> Supplied information
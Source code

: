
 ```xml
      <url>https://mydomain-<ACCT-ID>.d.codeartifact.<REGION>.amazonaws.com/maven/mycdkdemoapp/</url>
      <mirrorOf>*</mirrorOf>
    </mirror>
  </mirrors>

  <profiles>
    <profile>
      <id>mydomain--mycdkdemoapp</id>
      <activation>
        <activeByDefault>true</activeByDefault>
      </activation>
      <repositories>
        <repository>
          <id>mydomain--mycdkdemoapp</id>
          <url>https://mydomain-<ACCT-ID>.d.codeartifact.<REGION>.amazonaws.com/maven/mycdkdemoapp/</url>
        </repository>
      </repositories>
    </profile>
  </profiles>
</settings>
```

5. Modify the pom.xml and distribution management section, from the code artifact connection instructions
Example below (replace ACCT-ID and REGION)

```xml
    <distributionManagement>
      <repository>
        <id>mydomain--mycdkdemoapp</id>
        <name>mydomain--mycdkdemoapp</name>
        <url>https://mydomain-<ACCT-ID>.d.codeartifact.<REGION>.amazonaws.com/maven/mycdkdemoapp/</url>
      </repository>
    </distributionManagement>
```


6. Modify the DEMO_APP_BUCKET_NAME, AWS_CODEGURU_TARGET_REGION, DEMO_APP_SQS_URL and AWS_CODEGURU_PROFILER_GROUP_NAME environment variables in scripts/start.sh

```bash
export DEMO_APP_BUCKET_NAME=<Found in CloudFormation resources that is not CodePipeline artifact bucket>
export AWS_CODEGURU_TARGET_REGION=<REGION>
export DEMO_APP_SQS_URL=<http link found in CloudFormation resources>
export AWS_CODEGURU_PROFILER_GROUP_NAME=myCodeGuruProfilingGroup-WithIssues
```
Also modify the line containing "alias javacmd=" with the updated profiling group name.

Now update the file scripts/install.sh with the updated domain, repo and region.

> Task goal
State how many lines in the material contain "maven", giving nothing besides the count.

> Response to the task
3